Norms also help measure error. If $\mathbf{e}$ is an error vector, then $\|\mathbf{e}\|$ tells how far a prediction is from the true value. A smaller norm means a more accurate result.
Conclusion
Norms and angles are two sides of the same geometric idea. A norm measures the size of a vector, while an angle describes how two vectors point relative to each other. Inner products connect them through formulas like $\mathbf{u} \cdot \mathbf{v} = \|\mathbf{u}\|\,\|\mathbf{v}\|\cos\theta$. Orthogonality appears when the inner product is zero, which means vectors meet at a right angle. Together, these ideas form a core part of Inner Products and Orthogonality in linear algebra and give powerful tools for geometry, science, and technology.
Study Notes
- A norm measures vector length; the Euclidean norm is $\|\mathbf{v}\| = \sqrt{v_1^2 + v_2^2 + \cdots + v_n^2}$.
- A norm must satisfy nonnegativity, scaling, and the triangle inequality.
- The standard inner product in $\mathbb{R}^n$ is $\mathbf{u} \cdot \mathbf{v} = u_1v_1 + u_2v_2 + \cdots + u_nv_n$.
- The angle between nonzero vectors is found using $\cos\theta = \frac{\mathbf{u} \cdot \mathbf{v}}{\|\mathbf{u}\|\,\|\mathbf{v}\|}$.

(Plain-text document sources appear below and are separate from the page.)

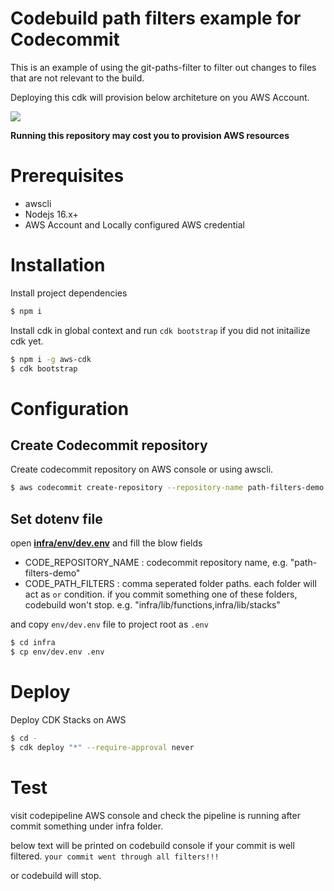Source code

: # Codebuild path filters example for Codecommit

This is an example of using the git-paths-filter to filter out changes to files that are not relevant to the build.

Deploying this cdk will provision below architeture on you AWS Account.

![](/imgs/architecture.png)

**Running this repository may cost you to provision AWS resources**

# Prerequisites

- awscli
- Nodejs 16.x+
- AWS Account and Locally configured AWS credential

# Installation

Install project dependencies

```bash
$ npm i
```

Install cdk in global context and run `cdk bootstrap` if you did not initailize cdk yet.

```bash
$ npm i -g aws-cdk
$ cdk bootstrap
```

# Configuration

## Create Codecommit repository

Create codecommit repository on AWS console or using awscli.

```bash
$ aws codecommit create-repository --repository-name path-filters-demo
```

## Set dotenv file

open [**infra/env/dev.env**](/infra/env/dev.env) and fill the blow fields

- CODE_REPOSITORY_NAME : codecommit repository name, e.g. "path-filters-demo"
- CODE_PATH_FILTERS : comma seperated folder paths. each folder will act as `or` condition. if you commit something one of these folders, codebuild won't stop. e.g. "infra/lib/functions,infra/lib/stacks"

and copy `env/dev.env` file to project root as `.env`

```bash
$ cd infra
$ cp env/dev.env .env
```

# Deploy

Deploy CDK Stacks on AWS

```bash
$ cd -
$ cdk deploy "*" --require-approval never
```

# Test

visit codepipeline AWS console and check the pipeline is running after commit something under infra folder.

below text will be printed on codebuild console if your commit is well filtered.
`your commit went through all filters!!!`

or codebuild will stop.
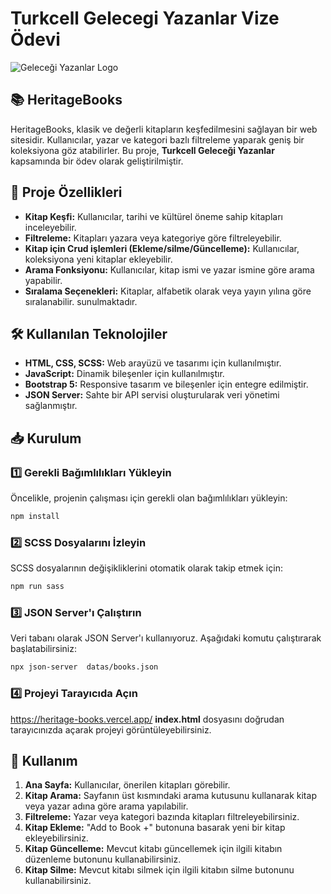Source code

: # Turkcell Gelecegi Yazanlar Vize Ödevi

![Geleceği Yazanlar Logo](https://gelecegiyazanlar.turkcell.com.tr/themes/custom/gyz/logo.svg)

## 📚 HeritageBooks

HeritageBooks, klasik ve değerli kitapların keşfedilmesini sağlayan bir web sitesidir. Kullanıcılar, yazar ve kategori bazlı filtreleme yaparak geniş bir koleksiyona göz atabilirler. Bu proje, **Turkcell Geleceği Yazanlar** kapsamında bir ödev olarak geliştirilmiştir.



## 🚀 Proje Özellikleri

- **Kitap Keşfi:** Kullanıcılar, tarihi ve kültürel öneme sahip kitapları inceleyebilir.
- **Filtreleme:** Kitapları yazara veya kategoriye göre filtreleyebilir.
- **Kitap için Crud işlemleri (Ekleme/silme/Güncelleme):** Kullanıcılar, koleksiyona yeni kitaplar ekleyebilir.
- **Arama Fonksiyonu:** Kullanıcılar, kitap ismi ve yazar ismine göre arama yapabilir.
- **Sıralama Seçenekleri:** Kitaplar, alfabetik olarak veya yayın yılına göre sıralanabilir.
  sunulmaktadır.
  


## 🛠 Kullanılan Teknolojiler

- **HTML, CSS, SCSS:** Web arayüzü ve tasarımı için kullanılmıştır.
- **JavaScript:** Dinamik bileşenler için kullanılmıştır.
- **Bootstrap 5:** Responsive tasarım ve bileşenler için entegre edilmiştir.
- **JSON Server:** Sahte bir API servisi oluşturularak veri yönetimi sağlanmıştır.



## 📥 Kurulum

### 1️⃣ Gerekli Bağımlılıkları Yükleyin

Öncelikle, projenin çalışması için gerekli olan bağımlılıkları yükleyin:

```bash
npm install
```

### 2️⃣ SCSS Dosyalarını İzleyin

SCSS dosyalarının değişikliklerini otomatik olarak takip etmek için:

```bash
npm run sass
```

### 3️⃣ JSON Server'ı Çalıştırın

Veri tabanı olarak JSON Server'ı kullanıyoruz. Aşağıdaki komutu çalıştırarak başlatabilirsiniz:

```bash
npx json-server  datas/books.json 
```

### 4️⃣ Projeyi Tarayıcıda Açın

https://heritage-books.vercel.app/
**index.html** dosyasını doğrudan tarayıcınızda açarak projeyi görüntüleyebilirsiniz.



## 📌 Kullanım

1. **Ana Sayfa:** Kullanıcılar, önerilen kitapları görebilir.
2. **Kitap Arama:** Sayfanın üst kısmındaki arama kutusunu kullanarak kitap veya yazar adına göre arama yapılabilir.
3. **Filtreleme:** Yazar veya kategori bazında kitapları filtreleyebilirsiniz.
4. **Kitap Ekleme:** "Add to Book +" butonuna basarak yeni bir kitap ekleyebilirsiniz.
5. **Kitap Güncelleme:** Mevcut kitabı güncellemek için ilgili kitabın düzenleme butonunu kullanabilirsiniz.
6. **Kitap Silme:** Mevcut kitabı silmek için ilgili kitabın silme butonunu kullanabilirsiniz.

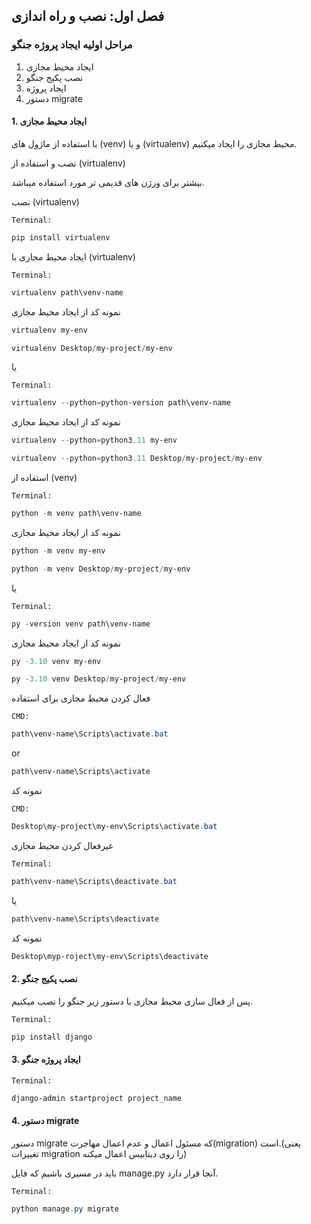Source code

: ## فصل اول: نصب و راه اندازی

### مراحل اولیه ایجاد پروژه جنگو

1. ایجاد محیط مجازی
2. نصب پکیج جنگو
3. ایجاد پروژه
4. دستور migrate

#### 1. ایجاد محیط مجازی

با استفاده از ماژول های (venv) و یا (virtualenv) محیط مجازی را ایجاد میکنیم.

نصب و استفاده از (virtualenv)

بیشتر برای ورژن های قدیمی تر مورد استفاده میباشد.

نصب (virtualenv)

``Terminal:``

```powershell
pip install virtualenv
```

ایجاد محیط مجازی با (virtualenv)

``Terminal:``

```powershell
virtualenv path\venv-name
```

 نمونه کد از ایجاد محیط مجازی

```powershell
virtualenv my-env
```

```powershell
virtualenv Desktop/my-project/my-env
```

یا

``Terminal:``

```powershell
virtualenv --python=python-version path\venv-name
```

 نمونه کد از ایجاد محیط مجازی

```powershell
virtualenv --python=python3.11 my-env
```

```powershell
virtualenv --python=python3.11 Desktop/my-project/my-env
```

استفاده از (venv)

``Terminal:``

```powershell
python -m venv path\venv-name
```

 نمونه کد از ایجاد محیط مجازی

```powershell
python -m venv my-env
```

```powershell
python -m venv Desktop/my-project/my-env
```

یا

``Terminal:``

```powershell
py -version venv path\venv-name
```

 نمونه کد از ایجاد محیط مجازی

```powershell
py -3.10 venv my-env
```

```powershell
py -3.10 venv Desktop/my-project/my-env
```

فعال کردن محیط مجازی برای استفاده

``CMD:``

```powershell
path\venv-name\Scripts\activate.bat
```

or

```powershell
path\venv-name\Scripts\activate
```

نمونه کد

``CMD:``

```powershell
Desktop\my-project\my-env\Scripts\activate.bat
```

غیرفعال کردن محیط مجازی

``Terminal:``

```powershell
path\venv-name\Scripts\deactivate.bat
```

یا

```powershell
path\venv-name\Scripts\deactivate
```

نمونه کد

```powershell
Desktop\myp-roject\my-env\Scripts\deactivate
```

#### 2. نصب پکیج جنگو

پس از فعال سازی محیط مجازی با دستور زیر جنگو را نصب میکنیم.

``Terminal:``

```powershell
pip install django
```

#### 3. ایجاد پروژه جنگو

``Terminal:``

```powershell
django-admin startproject project_name
```

#### 4. دستور migrate

دستور migrate که مسئول اعمال و عدم اعمال مهاجرت(migration) است.(یعنی تغییرات migration را روی دیتابیس اعمال میکنه)

باید در مسیری باشیم که فایل manage.py آنجا قرار دارد.

``Terminal:``

```powershell
python manage.py migrate
```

- Two vectors are orthogonal exactly when $\mathbf{u} \cdot \mathbf{v} = 0$.
- The norm can be computed from the inner product using $\|\mathbf{v}\| = \sqrt{\mathbf{v} \cdot \mathbf{v}}$.
- Norms and angles help describe distance, direction, similarity, and error in many real-world applications.
- Understanding norms and angles is a major step in mastering Inner Products and Orthogonality.